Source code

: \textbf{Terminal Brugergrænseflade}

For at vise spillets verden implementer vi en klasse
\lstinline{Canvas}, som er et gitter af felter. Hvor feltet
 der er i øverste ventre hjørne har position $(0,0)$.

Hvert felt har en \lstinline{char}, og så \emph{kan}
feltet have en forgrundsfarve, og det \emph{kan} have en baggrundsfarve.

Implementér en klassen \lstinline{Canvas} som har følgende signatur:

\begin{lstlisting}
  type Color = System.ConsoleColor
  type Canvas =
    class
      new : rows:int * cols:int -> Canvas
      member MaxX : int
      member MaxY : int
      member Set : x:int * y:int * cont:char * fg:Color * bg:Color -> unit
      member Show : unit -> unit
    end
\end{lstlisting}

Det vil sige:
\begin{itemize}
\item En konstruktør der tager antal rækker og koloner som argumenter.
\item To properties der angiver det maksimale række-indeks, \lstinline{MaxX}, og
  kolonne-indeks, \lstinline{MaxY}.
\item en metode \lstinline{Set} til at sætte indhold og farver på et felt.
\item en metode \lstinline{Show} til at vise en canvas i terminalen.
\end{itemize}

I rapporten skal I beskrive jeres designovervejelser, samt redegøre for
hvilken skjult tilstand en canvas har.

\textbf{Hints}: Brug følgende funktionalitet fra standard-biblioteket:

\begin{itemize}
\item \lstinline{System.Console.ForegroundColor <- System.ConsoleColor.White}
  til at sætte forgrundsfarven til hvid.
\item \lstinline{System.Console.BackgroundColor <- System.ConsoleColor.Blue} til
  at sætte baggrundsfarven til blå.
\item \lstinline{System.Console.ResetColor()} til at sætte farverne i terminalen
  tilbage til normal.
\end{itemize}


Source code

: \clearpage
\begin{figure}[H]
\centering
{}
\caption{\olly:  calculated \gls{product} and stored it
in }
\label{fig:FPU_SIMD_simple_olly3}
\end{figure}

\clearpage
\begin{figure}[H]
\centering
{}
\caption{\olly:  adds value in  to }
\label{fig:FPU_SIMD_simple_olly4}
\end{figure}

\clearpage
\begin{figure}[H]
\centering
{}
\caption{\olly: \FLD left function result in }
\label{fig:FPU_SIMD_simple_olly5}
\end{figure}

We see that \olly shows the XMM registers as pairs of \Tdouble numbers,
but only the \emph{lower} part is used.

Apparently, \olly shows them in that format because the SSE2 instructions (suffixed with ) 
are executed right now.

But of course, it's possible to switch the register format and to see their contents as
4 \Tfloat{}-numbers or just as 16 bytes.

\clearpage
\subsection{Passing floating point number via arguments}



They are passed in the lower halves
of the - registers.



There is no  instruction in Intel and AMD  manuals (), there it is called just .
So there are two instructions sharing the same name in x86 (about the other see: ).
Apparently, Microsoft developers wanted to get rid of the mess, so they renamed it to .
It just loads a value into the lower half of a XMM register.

######

Copy all of the data exactly. Skip nothing.

§ Expected answer:
Source code

: \textbf{Terminal Brugergrænseflade}

For at vise spillets verden implementer vi en klasse
\lstinline{Canvas}, som er et gitter af felter. Hvor feltet
 der er i øverste ventre hjørne har position $(0,0)$.

Hvert felt har en \lstinline{char}, og så \emph{kan}
feltet have en forgrundsfarve, og det \emph{kan} have en baggrundsfarve.

Implementér en klassen \lstinline{Canvas} som har følgende signatur:

\begin{lstlisting}
  type Color = System.ConsoleColor
  type Canvas =
    class
      new : rows:int * cols:int -> Canvas
      member MaxX : int
      member MaxY : int
      member Set : x:int * y:int * cont:char * fg:Color * bg:Color -> unit
      member Show : unit -> unit
    end
\end{lstlisting}

Det vil sige:
\begin{itemize}
\item En konstruktør der tager antal rækker og koloner som argumenter.
\item To properties der angiver det maksimale række-indeks, \lstinline{MaxX}, og
  kolonne-indeks, \lstinline{MaxY}.
\item en metode \lstinline{Set} til at sætte indhold og farver på et felt.
\item en metode \lstinline{Show} til at vise en canvas i terminalen.
\end{itemize}

I rapporten skal I beskrive jeres designovervejelser, samt redegøre for
hvilken skjult tilstand en canvas har.

\textbf{Hints}: Brug følgende funktionalitet fra standard-biblioteket:

\begin{itemize}
\item \lstinline{System.Console.ForegroundColor <- System.ConsoleColor.White}
  til at sætte forgrundsfarven til hvid.
\item \lstinline{System.Console.BackgroundColor <- System.ConsoleColor.Blue} til
  at sætte baggrundsfarven til blå.
\item \lstinline{System.Console.ResetColor()} til at sætte farverne i terminalen
  tilbage til normal.
\end{itemize}


Source code

: \clearpage
\begin{figure}[H]
\centering
{}
\caption{\olly:  calculated \gls{product} and stored it
in }
\label{fig:FPU_SIMD_simple_olly3}
\end{figure}

\clearpage
\begin{figure}[H]
\centering
{}
\caption{\olly:  adds value in  to }
\label{fig:FPU_SIMD_simple_olly4}
\end{figure}

\clearpage
\begin{figure}[H]
\centering
{}
\caption{\olly: \FLD left function result in }
\label{fig:FPU_SIMD_simple_olly5}
\end{figure}

We see that \olly shows the XMM registers as pairs of \Tdouble numbers,
but only the \emph{lower} part is used.

Apparently, \olly shows them in that format because the SSE2 instructions (suffixed with ) 
are executed right now.

But of course, it's possible to switch the register format and to see their contents as
4 \Tfloat{}-numbers or just as 16 bytes.

\clearpage
\subsection{Passing floating point number via arguments}



They are passed in the lower halves
of the - registers.



There is no  instruction in Intel and AMD  manuals (), there it is called just .
So there are two instructions sharing the same name in x86 (about the other see: ).
Apparently, Microsoft developers wanted to get rid of the mess, so they renamed it to .
It just loads a value into the lower half of a XMM register.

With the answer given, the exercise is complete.